_Your task_. Among the lines of this listing, count those that include "dans" and state the count by itself.

_Records supplied_.

Start of Block

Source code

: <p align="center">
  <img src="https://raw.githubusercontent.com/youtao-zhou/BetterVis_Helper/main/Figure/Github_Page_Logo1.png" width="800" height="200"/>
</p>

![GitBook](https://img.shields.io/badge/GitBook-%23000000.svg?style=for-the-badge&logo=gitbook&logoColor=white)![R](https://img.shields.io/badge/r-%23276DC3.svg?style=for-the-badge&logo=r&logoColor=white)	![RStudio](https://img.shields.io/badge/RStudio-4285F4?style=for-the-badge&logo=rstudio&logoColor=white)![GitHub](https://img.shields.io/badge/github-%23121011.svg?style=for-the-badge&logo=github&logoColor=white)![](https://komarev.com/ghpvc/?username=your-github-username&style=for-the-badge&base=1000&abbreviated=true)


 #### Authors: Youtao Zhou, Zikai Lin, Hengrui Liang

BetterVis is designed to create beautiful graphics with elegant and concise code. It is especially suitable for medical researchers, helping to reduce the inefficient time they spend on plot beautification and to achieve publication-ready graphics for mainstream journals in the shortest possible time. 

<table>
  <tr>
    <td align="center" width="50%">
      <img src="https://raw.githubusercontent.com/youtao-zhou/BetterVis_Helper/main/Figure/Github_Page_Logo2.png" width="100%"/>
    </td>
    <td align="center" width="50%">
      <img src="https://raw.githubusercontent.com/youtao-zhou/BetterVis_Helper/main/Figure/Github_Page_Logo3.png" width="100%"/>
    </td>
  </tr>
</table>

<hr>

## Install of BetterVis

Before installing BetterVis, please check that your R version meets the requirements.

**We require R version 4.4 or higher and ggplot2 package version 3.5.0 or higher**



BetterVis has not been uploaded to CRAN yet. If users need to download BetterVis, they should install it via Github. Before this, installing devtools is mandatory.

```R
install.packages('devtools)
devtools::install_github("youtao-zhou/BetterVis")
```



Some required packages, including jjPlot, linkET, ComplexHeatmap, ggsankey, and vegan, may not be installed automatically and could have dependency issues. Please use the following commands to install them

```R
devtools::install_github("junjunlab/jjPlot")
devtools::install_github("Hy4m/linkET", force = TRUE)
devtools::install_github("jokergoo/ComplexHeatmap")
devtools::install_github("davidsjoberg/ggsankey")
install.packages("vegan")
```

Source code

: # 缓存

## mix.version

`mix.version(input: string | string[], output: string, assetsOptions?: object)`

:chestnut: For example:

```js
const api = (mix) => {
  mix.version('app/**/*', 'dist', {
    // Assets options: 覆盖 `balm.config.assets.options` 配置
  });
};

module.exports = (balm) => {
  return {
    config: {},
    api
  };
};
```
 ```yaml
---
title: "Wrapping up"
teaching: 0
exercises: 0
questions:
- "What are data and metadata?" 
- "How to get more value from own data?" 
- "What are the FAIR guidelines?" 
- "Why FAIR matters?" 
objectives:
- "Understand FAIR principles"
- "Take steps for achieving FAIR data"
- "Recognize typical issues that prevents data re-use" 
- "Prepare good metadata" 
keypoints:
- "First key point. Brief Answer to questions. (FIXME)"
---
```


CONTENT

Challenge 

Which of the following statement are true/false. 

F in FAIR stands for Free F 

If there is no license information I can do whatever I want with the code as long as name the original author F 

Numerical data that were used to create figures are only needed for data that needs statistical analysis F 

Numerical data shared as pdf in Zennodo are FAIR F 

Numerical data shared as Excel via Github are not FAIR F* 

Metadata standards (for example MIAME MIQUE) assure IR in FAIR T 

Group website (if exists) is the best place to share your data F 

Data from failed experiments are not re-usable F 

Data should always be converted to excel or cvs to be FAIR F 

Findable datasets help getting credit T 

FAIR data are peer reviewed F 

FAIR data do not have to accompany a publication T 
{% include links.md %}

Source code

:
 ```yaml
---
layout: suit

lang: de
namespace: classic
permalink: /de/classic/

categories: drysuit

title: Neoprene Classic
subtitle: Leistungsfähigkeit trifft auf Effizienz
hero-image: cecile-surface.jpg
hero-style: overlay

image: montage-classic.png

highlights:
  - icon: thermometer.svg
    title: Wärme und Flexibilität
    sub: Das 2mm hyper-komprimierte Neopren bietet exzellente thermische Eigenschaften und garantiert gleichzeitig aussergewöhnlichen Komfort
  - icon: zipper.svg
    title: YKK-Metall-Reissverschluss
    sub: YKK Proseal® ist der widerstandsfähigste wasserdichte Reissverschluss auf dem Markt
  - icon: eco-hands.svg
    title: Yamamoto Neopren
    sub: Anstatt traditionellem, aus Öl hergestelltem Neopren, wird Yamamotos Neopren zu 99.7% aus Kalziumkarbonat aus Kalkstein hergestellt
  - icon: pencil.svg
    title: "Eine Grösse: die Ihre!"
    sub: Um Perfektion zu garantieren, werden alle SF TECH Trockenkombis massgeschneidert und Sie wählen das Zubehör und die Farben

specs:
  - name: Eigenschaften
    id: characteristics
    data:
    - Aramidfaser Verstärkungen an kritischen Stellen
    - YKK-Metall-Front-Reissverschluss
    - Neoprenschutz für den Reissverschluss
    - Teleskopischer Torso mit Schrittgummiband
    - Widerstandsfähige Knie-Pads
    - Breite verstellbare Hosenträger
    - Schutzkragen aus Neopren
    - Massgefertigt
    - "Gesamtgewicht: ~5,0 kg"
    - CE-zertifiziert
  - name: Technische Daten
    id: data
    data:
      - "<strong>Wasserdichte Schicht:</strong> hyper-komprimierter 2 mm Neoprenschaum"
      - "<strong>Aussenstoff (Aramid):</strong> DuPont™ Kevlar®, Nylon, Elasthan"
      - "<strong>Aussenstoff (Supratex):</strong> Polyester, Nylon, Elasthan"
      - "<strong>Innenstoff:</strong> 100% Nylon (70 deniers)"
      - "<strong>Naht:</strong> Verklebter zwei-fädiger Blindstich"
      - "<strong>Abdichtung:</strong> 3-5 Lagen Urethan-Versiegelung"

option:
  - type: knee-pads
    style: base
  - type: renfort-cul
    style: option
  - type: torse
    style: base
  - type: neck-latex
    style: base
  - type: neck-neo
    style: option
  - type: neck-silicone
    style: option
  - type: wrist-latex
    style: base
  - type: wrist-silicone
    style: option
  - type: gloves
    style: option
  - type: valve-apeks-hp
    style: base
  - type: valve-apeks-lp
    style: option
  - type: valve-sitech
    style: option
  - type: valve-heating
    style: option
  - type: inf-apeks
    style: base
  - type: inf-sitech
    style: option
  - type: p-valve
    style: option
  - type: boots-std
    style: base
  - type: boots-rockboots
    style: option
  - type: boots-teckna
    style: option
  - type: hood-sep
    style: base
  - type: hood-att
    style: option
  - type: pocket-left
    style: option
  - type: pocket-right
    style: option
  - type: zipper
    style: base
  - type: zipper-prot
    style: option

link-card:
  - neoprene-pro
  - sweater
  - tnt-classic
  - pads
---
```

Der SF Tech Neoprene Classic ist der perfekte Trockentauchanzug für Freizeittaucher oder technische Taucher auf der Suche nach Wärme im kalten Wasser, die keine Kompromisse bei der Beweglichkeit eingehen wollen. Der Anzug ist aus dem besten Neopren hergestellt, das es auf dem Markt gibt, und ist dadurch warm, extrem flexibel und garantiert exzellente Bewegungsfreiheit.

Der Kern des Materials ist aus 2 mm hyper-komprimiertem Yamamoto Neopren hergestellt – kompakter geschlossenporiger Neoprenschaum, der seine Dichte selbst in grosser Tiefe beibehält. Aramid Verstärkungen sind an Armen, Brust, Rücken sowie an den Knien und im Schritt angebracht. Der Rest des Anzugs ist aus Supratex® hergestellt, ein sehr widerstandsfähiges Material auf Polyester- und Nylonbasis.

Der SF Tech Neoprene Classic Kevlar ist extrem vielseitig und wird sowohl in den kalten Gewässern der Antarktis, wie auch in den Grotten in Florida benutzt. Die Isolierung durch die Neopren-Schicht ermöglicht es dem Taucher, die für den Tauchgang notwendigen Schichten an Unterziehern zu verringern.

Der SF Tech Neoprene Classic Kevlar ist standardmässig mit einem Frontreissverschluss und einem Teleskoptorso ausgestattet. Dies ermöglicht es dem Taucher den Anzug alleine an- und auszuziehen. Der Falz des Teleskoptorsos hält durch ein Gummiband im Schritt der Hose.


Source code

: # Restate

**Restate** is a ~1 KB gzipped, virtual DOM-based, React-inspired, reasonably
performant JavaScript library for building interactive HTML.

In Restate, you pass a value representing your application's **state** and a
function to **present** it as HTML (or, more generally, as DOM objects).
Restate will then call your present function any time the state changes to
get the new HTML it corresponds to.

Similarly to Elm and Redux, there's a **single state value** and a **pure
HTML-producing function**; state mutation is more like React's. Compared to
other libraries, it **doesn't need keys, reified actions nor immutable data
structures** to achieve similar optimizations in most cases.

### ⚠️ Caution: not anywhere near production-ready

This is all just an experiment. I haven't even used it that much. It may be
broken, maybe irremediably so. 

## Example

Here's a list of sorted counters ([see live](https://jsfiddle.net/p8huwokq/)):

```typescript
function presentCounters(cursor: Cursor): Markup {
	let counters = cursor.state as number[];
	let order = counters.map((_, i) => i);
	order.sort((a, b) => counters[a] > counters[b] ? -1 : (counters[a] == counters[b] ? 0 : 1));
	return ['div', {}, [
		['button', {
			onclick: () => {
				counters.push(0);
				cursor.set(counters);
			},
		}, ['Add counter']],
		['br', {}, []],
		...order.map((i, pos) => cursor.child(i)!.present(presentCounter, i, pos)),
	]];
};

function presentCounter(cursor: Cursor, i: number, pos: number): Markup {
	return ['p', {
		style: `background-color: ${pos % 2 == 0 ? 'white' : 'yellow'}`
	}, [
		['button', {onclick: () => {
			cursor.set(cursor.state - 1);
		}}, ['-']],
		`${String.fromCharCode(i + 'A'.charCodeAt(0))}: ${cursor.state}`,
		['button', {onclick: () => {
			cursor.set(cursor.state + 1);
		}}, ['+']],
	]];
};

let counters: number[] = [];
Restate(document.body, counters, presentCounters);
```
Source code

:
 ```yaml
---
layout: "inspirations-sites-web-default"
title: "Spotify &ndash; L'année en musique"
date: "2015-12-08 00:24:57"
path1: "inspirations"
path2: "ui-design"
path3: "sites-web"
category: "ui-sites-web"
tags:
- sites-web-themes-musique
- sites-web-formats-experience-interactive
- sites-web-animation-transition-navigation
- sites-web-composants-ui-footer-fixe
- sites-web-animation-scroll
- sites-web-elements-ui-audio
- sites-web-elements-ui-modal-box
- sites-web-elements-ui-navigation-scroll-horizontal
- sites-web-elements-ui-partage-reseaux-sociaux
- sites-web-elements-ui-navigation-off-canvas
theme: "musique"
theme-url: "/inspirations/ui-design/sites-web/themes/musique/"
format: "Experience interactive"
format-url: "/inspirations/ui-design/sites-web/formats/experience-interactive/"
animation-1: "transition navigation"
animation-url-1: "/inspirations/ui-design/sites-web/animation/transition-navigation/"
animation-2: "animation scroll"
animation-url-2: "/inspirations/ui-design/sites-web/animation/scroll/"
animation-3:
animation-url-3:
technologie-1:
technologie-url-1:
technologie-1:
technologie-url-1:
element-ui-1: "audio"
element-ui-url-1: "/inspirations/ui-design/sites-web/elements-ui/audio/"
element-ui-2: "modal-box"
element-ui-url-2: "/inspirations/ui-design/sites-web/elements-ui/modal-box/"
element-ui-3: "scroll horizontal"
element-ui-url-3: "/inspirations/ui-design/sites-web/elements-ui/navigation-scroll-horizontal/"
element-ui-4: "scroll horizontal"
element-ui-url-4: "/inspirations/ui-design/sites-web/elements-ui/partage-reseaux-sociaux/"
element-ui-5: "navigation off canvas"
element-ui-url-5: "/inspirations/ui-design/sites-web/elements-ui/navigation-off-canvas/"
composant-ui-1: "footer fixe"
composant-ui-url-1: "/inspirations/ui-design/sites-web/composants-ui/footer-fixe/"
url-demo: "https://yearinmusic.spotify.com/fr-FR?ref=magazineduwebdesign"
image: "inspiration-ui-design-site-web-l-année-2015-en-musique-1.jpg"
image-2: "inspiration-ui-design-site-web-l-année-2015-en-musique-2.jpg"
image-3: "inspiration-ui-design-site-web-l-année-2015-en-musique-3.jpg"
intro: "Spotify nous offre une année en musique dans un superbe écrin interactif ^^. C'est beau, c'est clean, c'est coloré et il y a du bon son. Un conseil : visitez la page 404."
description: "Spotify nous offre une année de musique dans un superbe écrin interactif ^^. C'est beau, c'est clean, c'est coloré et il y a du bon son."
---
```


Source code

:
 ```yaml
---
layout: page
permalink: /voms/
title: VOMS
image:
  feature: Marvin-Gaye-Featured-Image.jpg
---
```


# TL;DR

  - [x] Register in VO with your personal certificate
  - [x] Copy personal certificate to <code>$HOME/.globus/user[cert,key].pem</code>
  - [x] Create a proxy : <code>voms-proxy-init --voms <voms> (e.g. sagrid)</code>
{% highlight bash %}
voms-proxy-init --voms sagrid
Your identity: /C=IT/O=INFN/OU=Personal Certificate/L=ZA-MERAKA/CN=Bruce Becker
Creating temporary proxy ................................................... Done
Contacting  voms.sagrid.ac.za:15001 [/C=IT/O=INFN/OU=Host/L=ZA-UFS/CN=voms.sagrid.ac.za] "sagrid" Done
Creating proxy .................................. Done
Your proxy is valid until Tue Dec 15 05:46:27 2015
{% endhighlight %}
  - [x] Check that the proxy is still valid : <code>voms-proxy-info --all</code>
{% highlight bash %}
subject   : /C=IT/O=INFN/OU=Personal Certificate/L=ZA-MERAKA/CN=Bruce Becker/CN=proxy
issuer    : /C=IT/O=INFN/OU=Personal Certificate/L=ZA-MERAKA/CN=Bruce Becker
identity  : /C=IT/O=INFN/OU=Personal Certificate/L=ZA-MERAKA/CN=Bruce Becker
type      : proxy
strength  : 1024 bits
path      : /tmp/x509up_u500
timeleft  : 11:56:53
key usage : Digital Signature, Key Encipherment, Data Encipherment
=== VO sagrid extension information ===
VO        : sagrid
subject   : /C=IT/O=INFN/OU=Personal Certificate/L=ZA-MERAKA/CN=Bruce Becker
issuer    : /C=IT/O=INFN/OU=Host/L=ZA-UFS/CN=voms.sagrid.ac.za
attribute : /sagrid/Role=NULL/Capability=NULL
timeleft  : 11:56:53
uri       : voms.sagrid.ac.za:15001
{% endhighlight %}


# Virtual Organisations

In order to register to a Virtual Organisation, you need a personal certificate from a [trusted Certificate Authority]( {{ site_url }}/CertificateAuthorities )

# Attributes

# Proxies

End of Block

_Written solution_. 2